DATA EXTRACTS:

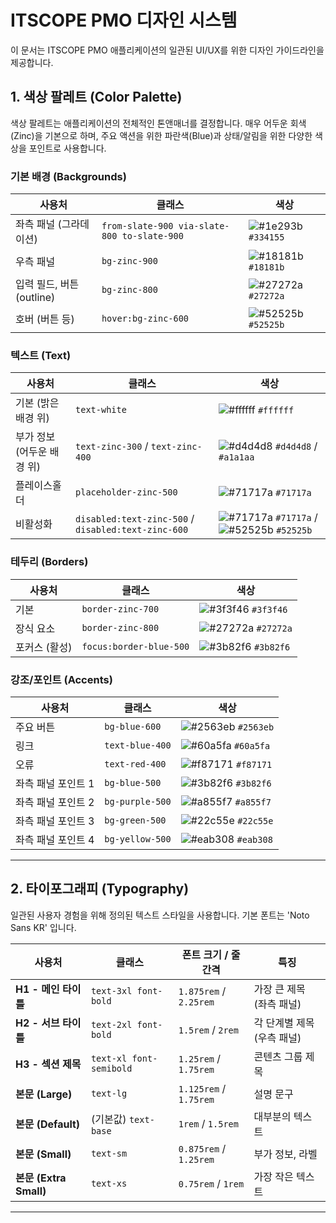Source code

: # ITSCOPE PMO 디자인 시스템

이 문서는 ITSCOPE PMO 애플리케이션의 일관된 UI/UX를 위한 디자인 가이드라인을 제공합니다.

## 1. 색상 팔레트 (Color Palette)

색상 팔레트는 애플리케이션의 전체적인 톤앤매너를 결정합니다. 매우 어두운 회색(Zinc)을 기본으로 하며, 주요 액션을 위한 파란색(Blue)과 상태/알림을 위한 다양한 색상을 포인트로 사용합니다.

### 기본 배경 (Backgrounds)

| 사용처 | 클래스 | 색상 |
| --- | --- | --- |
| 좌측 패널 (그라데이션) | `from-slate-900 via-slate-800 to-slate-900` | ![#1e293b](https://via.placeholder.com/15/1e293b/000000?text=+) `#334155` |
| 우측 패널 | `bg-zinc-900` | ![#18181b](https://via.placeholder.com/15/18181b/000000?text=+) `#18181b` |
| 입력 필드, 버튼 (outline) | `bg-zinc-800` | ![#27272a](https://via.placeholder.com/15/27272a/000000?text=+) `#27272a` |
| 호버 (버튼 등) | `hover:bg-zinc-600` | ![#52525b](https://via.placeholder.com/15/52525b/000000?text=+) `#52525b` |

### 텍스트 (Text)

| 사용처 | 클래스 | 색상 |
| --- | --- | --- |
| 기본 (밝은 배경 위) | `text-white` | ![#ffffff](https://via.placeholder.com/15/ffffff/000000?text=+) `#ffffff` |
| 부가 정보 (어두운 배경 위) | `text-zinc-300` / `text-zinc-400` | ![#d4d4d8](https://via.placeholder.com/15/d4d4d8/000000?text=+) `#d4d4d8` / `#a1a1aa` |
| 플레이스홀더 | `placeholder-zinc-500` | ![#71717a](https://via.placeholder.com/15/71717a/000000?text=+) `#71717a` |
| 비활성화 | `disabled:text-zinc-500` / `disabled:text-zinc-600` | ![#71717a](https://via.placeholder.com/15/71717a/000000?text=+) `#71717a` / ![#52525b](https://via.placeholder.com/15/52525b/000000?text=+) `#52525b` |

### 테두리 (Borders)

| 사용처 | 클래스 | 색상 |
| --- | --- | --- |
| 기본 | `border-zinc-700` | ![#3f3f46](https://via.placeholder.com/15/3f3f46/000000?text=+) `#3f3f46` |
| 장식 요소 | `border-zinc-800` | ![#27272a](https://via.placeholder.com/15/27272a/000000?text=+) `#27272a` |
| 포커스 (활성) | `focus:border-blue-500` | ![#3b82f6](https://via.placeholder.com/15/3b82f6/000000?text=+) `#3b82f6` |

### 강조/포인트 (Accents)

| 사용처 | 클래스 | 색상 |
| --- | --- | --- |
| 주요 버튼 | `bg-blue-600` | ![#2563eb](https://via.placeholder.com/15/2563eb/000000?text=+) `#2563eb` |
| 링크 | `text-blue-400` | ![#60a5fa](https://via.placeholder.com/15/60a5fa/000000?text=+) `#60a5fa` |
| 오류 | `text-red-400` | ![#f87171](https://via.placeholder.com/15/f87171/000000?text=+) `#f87171` |
| 좌측 패널 포인트 1 | `bg-blue-500` | ![#3b82f6](https://via.placeholder.com/15/3b82f6/000000?text=+) `#3b82f6` |
| 좌측 패널 포인트 2 | `bg-purple-500` | ![#a855f7](https://via.placeholder.com/15/a855f7/000000?text=+) `#a855f7` |
| 좌측 패널 포인트 3 | `bg-green-500` | ![#22c55e](https://via.placeholder.com/15/22c55e/000000?text=+) `#22c55e` |
| 좌측 패널 포인트 4 | `bg-yellow-500` | ![#eab308](https://via.placeholder.com/15/eab308/000000?text=+) `#eab308` |

---

## 2. 타이포그래피 (Typography)

일관된 사용자 경험을 위해 정의된 텍스트 스타일을 사용합니다. 기본 폰트는 'Noto Sans KR' 입니다.

| 사용처 | 클래스 | 폰트 크기 / 줄 간격 | 특징 |
| --- | --- | --- | --- |
| **H1 - 메인 타이틀** | `text-3xl font-bold` | `1.875rem` / `2.25rem` | 가장 큰 제목 (좌측 패널) |
| **H2 - 서브 타이틀** | `text-2xl font-bold` | `1.5rem` / `2rem` | 각 단계별 제목 (우측 패널) |
| **H3 - 섹션 제목** | `text-xl font-semibold` | `1.25rem` / `1.75rem` | 콘텐츠 그룹 제목 |
| **본문 (Large)** | `text-lg` | `1.125rem` / `1.75rem` | 설명 문구 |
| **본문 (Default)** | (기본값) `text-base` | `1rem` / `1.5rem` | 대부분의 텍스트 |
| **본문 (Small)** | `text-sm` | `0.875rem` / `1.25rem` | 부가 정보, 라벨 |
| **본문 (Extra Small)** | `text-xs` | `0.75rem` / `1rem` | 가장 작은 텍스트 |

--- 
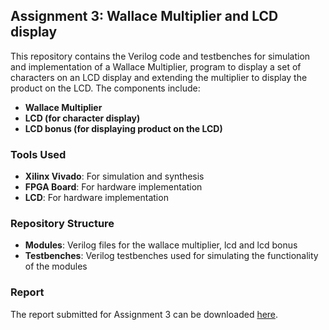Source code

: ## Assignment 3: Wallace Multiplier and LCD display

This repository contains the Verilog code and testbenches for simulation and implementation of a Wallace Multiplier, program to display a set of characters on an LCD display and extending the multiplier to display the product on the LCD. The components include:

- **Wallace Multiplier**
- **LCD (for character display)**
- **LCD bonus (for displaying product on the LCD)**

### Tools Used

- **Xilinx Vivado**: For simulation and synthesis
- **FPGA Board**: For hardware implementation
- **LCD**: For hardware implementation

### Repository Structure

- **Modules**: Verilog files for the wallace multiplier, lcd and lcd bonus
- **Testbenches**: Verilog testbenches used for simulating the functionality of the modules

### Report

The report submitted for Assignment 3 can be downloaded [here](https://github.com/aadarshram/MicroProcessorsLab_EE2016/blob/main/Assignment_3/Assgn3_Report.pdf).
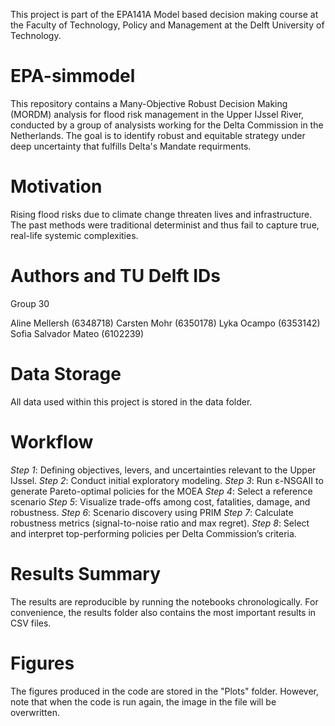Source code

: This project is part of the EPA141A Model based decision making course at the Faculty of Technology, Policy and Management at the Delft University of Technology.

# EPA-simmodel
This repository contains a Many-Objective Robust Decision Making (MORDM) analysis for flood risk management in the Upper IJssel River, conducted by a group of analysists working for the Delta Commission in the Netherlands. The goal is to identify robust and equitable strategy under deep uncertainty that fulfills Delta's Mandate requirments. 

# Motivation 
Rising flood risks due to climate change threaten lives and infrastructure. The past methods were traditional determinist and thus fail to capture true, real-life systemic complexities. 

# Authors and TU Delft IDs

Group 30 

Aline Mellersh (6348718)
Carsten Mohr (6350178)
Lyka Ocampo (6353142)
Sofia Salvador Mateo (6102239)

# Data Storage 

All data used within this project is stored in the data folder.


# Workflow

*Step 1*: Defining objectives, levers, and uncertainties relevant to the Upper IJssel.
*Step 2*: Conduct initial exploratory modeling.
*Step 3*: Run ε-NSGAII to generate Pareto-optimal policies for the MOEA 
*Step 4*: Select a reference scenario
*Step 5*: Visualize trade-offs among cost, fatalities, damage, and robustness.
*Step 6*: Scenario discovery using PRIM
*Step 7*: Calculate robustness metrics (signal-to-noise ratio and max regret).
*Step 8*: Select and interpret top-performing policies per Delta Commission’s criteria.

# Results Summary
The results are reproducible by running the notebooks chronologically. For convenience, the results folder also contains the most important results in CSV files.

# Figures 
The figures produced in the code are stored in the "Plots" folder. However, note that when the code is run again, the image in the file will be overwritten.
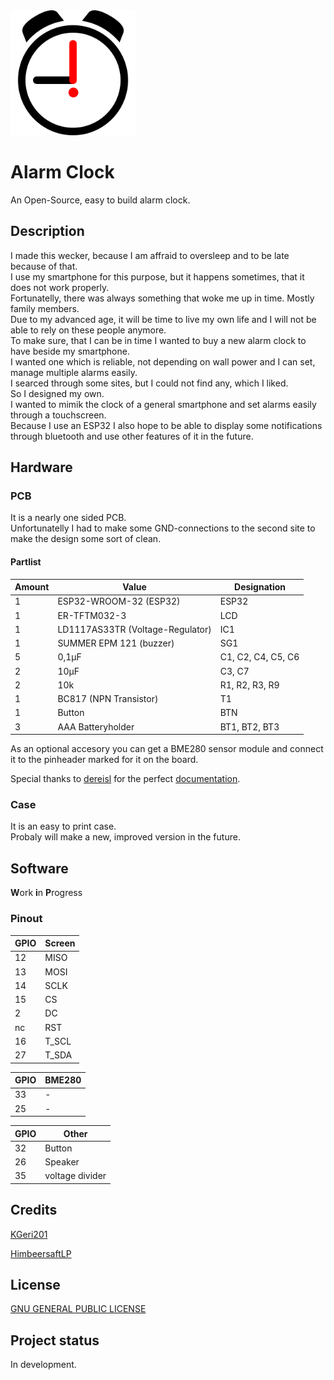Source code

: <img src="AlarmClock.svg" alt="alarm clock" height="200"/>

# Alarm Clock
An Open-Source, easy to build alarm clock.

## Description
I made this wecker, because I am affraid to oversleep and to be late because of that.  
I use my smartphone for this purpose, but it happens sometimes, that it does not work properly.  
Fortunatelly, there was always something that woke me up in time. Mostly family members.  
Due to my advanced age, it will be time to live my own life and I will not be able to rely on these people anymore.  
To make sure, that I can be in time I wanted to buy a new alarm clock to have beside my smartphone.  
I wanted one which is reliable, not depending on wall power and I can set, manage multiple alarms easily.  
I searced through some sites, but I could not find any, which I liked.  
So I designed my own.  
I wanted to mimik the clock of a general smartphone and set alarms easily through a touchscreen.  
Because I use an ESP32 I also hope to be able to display some notifications through bluetooth and use other features of it in the future.   

## Hardware
### PCB
It is a nearly one sided PCB.   
Unfortunatelly I had to make some GND-connections to the second site to make the design some sort of clean.  

#### Partlist  
|Amount | Value | Designation
|-|-|-
| 1 | ESP32-WROOM-32 (ESP32) | ESP32 
| 1 | ER-TFTM032-3 | LCD 
| 1 | LD1117AS33TR (Voltage-Regulator) | IC1 
| 1 | SUMMER EPM 121 (buzzer) | SG1 
| 5 | 0,1µF | C1, C2, C4, C5, C6 
| 2 | 10µF | C3, C7 
| 2 | 10k | R1, R2, R3, R9 
| 1 | BC817 (NPN Transistor) | T1 
| 1 | Button | BTN 
| 3 | AAA Batteryholder | BT1, BT2, BT3  

As an optional accesory you can get a BME280 sensor module and connect it to the pinheader marked for it on the board.

Special thanks to [dereisl](https://github.com/dereisl) for the perfect [documentation](https://github.com/dereisl/esp32-radio).  

### Case
It is an easy to print case.  
Probaly will make a new, improved version in the future.

## Software
**W**ork **i**n **P**rogress

### Pinout
|GPIO | Screen
|-|-
| 12 | MISO
| 13 | MOSI
| 14 | SCLK
| 15 | CS
| 2 | DC
| nc | RST
| 16 | T_SCL
| 27 | T_SDA

|GPIO | BME280
|-|-
|33|-
|25|-

|GPIO | Other
|-|-
|32| Button
|26| Speaker
|35| voltage divider

## Credits
[KGeri201](https://github.com/KGeri201)

[HimbeersaftLP](https://github.com/HimbeersaftLP)

## License
[GNU GENERAL PUBLIC LICENSE](LICENSE)

## Project status
In development.
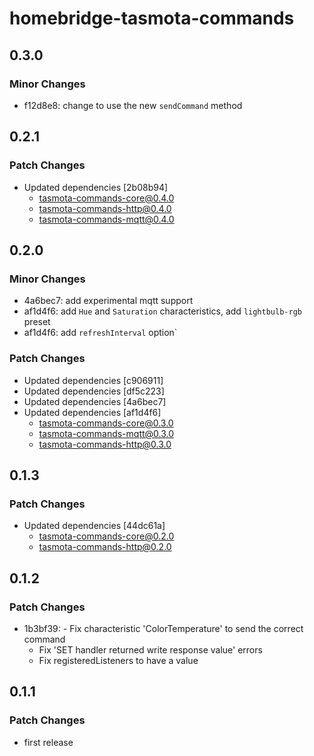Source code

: # homebridge-tasmota-commands

## 0.3.0

### Minor Changes

- f12d8e8: change to use the new `sendCommand` method

## 0.2.1

### Patch Changes

- Updated dependencies [2b08b94]
  - tasmota-commands-core@0.4.0
  - tasmota-commands-http@0.4.0
  - tasmota-commands-mqtt@0.4.0

## 0.2.0

### Minor Changes

- 4a6bec7: add experimental mqtt support
- af1d4f6: add `Hue` and `Saturation` characteristics, add `lightbulb-rgb` preset
- af1d4f6: add `refreshInterval` option`

### Patch Changes

- Updated dependencies [c906911]
- Updated dependencies [df5c223]
- Updated dependencies [4a6bec7]
- Updated dependencies [af1d4f6]
  - tasmota-commands-core@0.3.0
  - tasmota-commands-mqtt@0.3.0
  - tasmota-commands-http@0.3.0

## 0.1.3

### Patch Changes

- Updated dependencies [44dc61a]
  - tasmota-commands-core@0.2.0
  - tasmota-commands-http@0.2.0

## 0.1.2

### Patch Changes

- 1b3bf39: - Fix characteristic 'ColorTemperature' to send the correct command
  - Fix 'SET handler returned write response value' errors
  - Fix registeredListeners to have a value

## 0.1.1

### Patch Changes

- first release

WHAT THIS TASK INVOLVES: Although the records above contain pictures, the copy must not; set down exactly the lines from the one with "# Results Summary" up to and including the one with "Button | BTN".

ANSWER FOR THIS EXERCISE:
# Results Summary
The results are reproducible by running the notebooks chronologically. For convenience, the results folder also contains the most important results in CSV files.

# Figures 
The figures produced in the code are stored in the "Plots" folder. However, note that when the code is run again, the image in the file will be overwritten.
Source code

: <img src="AlarmClock.svg" alt="alarm clock" height="200"/>

# Alarm Clock
An Open-Source, easy to build alarm clock.

## Description
I made this wecker, because I am affraid to oversleep and to be late because of that.  
I use my smartphone for this purpose, but it happens sometimes, that it does not work properly.  
Fortunatelly, there was always something that woke me up in time. Mostly family members.  
Due to my advanced age, it will be time to live my own life and I will not be able to rely on these people anymore.  
To make sure, that I can be in time I wanted to buy a new alarm clock to have beside my smartphone.  
I wanted one which is reliable, not depending on wall power and I can set, manage multiple alarms easily.  
I searced through some sites, but I could not find any, which I liked.  
So I designed my own.  
I wanted to mimik the clock of a general smartphone and set alarms easily through a touchscreen.  
Because I use an ESP32 I also hope to be able to display some notifications through bluetooth and use other features of it in the future.   

## Hardware
### PCB
It is a nearly one sided PCB.   
Unfortunatelly I had to make some GND-connections to the second site to make the design some sort of clean.  

#### Partlist  
|Amount | Value | Designation
|-|-|-
| 1 | ESP32-WROOM-32 (ESP32) | ESP32 
| 1 | ER-TFTM032-3 | LCD 
| 1 | LD1117AS33TR (Voltage-Regulator) | IC1 
| 1 | SUMMER EPM 121 (buzzer) | SG1 
| 5 | 0,1µF | C1, C2, C4, C5, C6 
| 2 | 10µF | C3, C7 
| 2 | 10k | R1, R2, R3, R9 
| 1 | BC817 (NPN Transistor) | T1 
| 1 | Button | BTN 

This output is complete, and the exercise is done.